Well, it is not possible to give general guidelines that work for every case. Correct pipelining depends on loop-carried and load/store dependencies (either on local or global memory buffers). You should pay attention to the loop analysis part of the report and then try to reconstruct your code to resolve the dependency. However, dependencies are not necessarily always resolvable. One very useful approach to handling both of these types of dependencies is loop blocking. With blocking, since the bound of the inner loop become compile-time constant, the compiler can perform extra optimizations to handle loop-carried dependencies. In your current code example, the dependency is to the previous row (assume "i" is looping over rows) and hence, the dependency distance is relatively large. You can avoid the dependency by blocking the loop on "i" and using a large block size. In this case the compiler will analyze the dependency distance since the trip count of the blocked loop is known and insert enough stages into the pipeline to avoid the dependency and allow correct pipelining. Of course in this case you will still have an unpipelineable loop over the blocks but that loop will have a very small trip count and its negative effect will be minimized. Fixing your code example requires some work. You can take a look at the transformation I have performed from v1 to v5 of this benchmark as an example of how to resolve such dependencies:
https://github.com/zohourih/rodinia_fpga/tree/master/opencl/pathfinder
Though that code is quite a bit more complex than your example.
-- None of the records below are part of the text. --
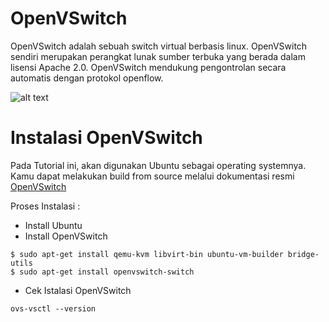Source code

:OpenVSwitch
===========
OpenVSwitch adalah sebuah switch virtual berbasis linux. OpenVSwitch sendiri merupakan perangkat lunak sumber terbuka yang berada dalam lisensi Apache 2.0. OpenVSwitch mendukung pengontrolan secara automatis dengan protokol openflow.

![alt text](https://github.com/zufardhiyaulhaq/OpenVSwitch/blob/master/Images/featured-image.jpg)

Instalasi OpenVSwitch
=====================

Pada Tutorial ini, akan digunakan Ubuntu sebagai operating systemnya. Kamu dapat melakukan build from source melalui dokumentasi resmi [OpenVSwitch](http://docs.openvswitch.org/en/latest/intro/install/)

Proses Instalasi :
- Install Ubuntu
- Install OpenVSwitch

```
$ sudo apt-get install qemu-kvm libvirt-bin ubuntu-vm-builder bridge-utils
$ sudo apt-get install openvswitch-switch 
```

- Cek Istalasi OpenVSwitch

```
ovs-vsctl --version
```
Regarding coalescing, mostly you just need to make sure the accesses are consecutive over the SIMD/unroll direction. However, as seen in your example, that is not always enough. I have encountered multiple cases where I could simply not get the compiler to coalesce accesses that were obviously coalesceable. However, in your case, I made a quick transformation that seems to at least allow correct coalescing:
#define UNROLL_FACTOR 16
__kernel void SWI(__global DTYPE* restrict AA, __global const DTYPE* restrict BB, const int lllX, const int lllY)
{
for (int i = 1; i < lllX; i++)
{
int exit = (lllY % UNROLL_FACTOR == 0) ? (lllY / UNROLL_FACTOR) : (lllY / UNROLL_FACTOR) + 1;
#pragma ivdep
for (int j = 0; j < exit; j++)
{
float a[UNROLL_FACTOR];
#pragma unroll
for (int k = 0; k < UNROLL_FACTOR; k++)
{
int j_real = j * UNROLL_FACTOR + k;
a[k] = AA[(i-1)*lllY+j_real];
}
#pragma unroll
for (int k = 0; k < UNROLL_FACTOR; k++)
{
int j_real = j * UNROLL_FACTOR + k;
if (j_real < lllY)
{
AA[i*lllY+j_real] = a[k] + BB[i*lllY+j_real];
}
}
}
}
}
I basically detached the two accesses to the AA buffer. However, this required that I perform manual loop unrolling rather than rely on the compiler's unroll pragma. In general, I would advise against performing partial unrolling in Single Work-item kernels using the pramga; manual partial unrolling as I did above pretty much always achieves better results. Note that if you merge the two fully-unrolled loops, you will again get non-coalesced accesses. It is worth noting that the mod and division operations are relatively cheap in hardware if the unroll factor is a power of two. Furthermore, "exit" can be calculated on the host and passed to the kernel as an argument to save some area on the FPGA.
In the end, I have to say that for such examples, it is certainly much easier to get good performance using an NDRange kernel; however, with correct optimization, the Single Work-item equivalent will usually result in better performance. Unfortunately, the learning curve for optimizing Single Work-item kernels is relatively steep and requires a lot of experience and knowledge of how the compiler works.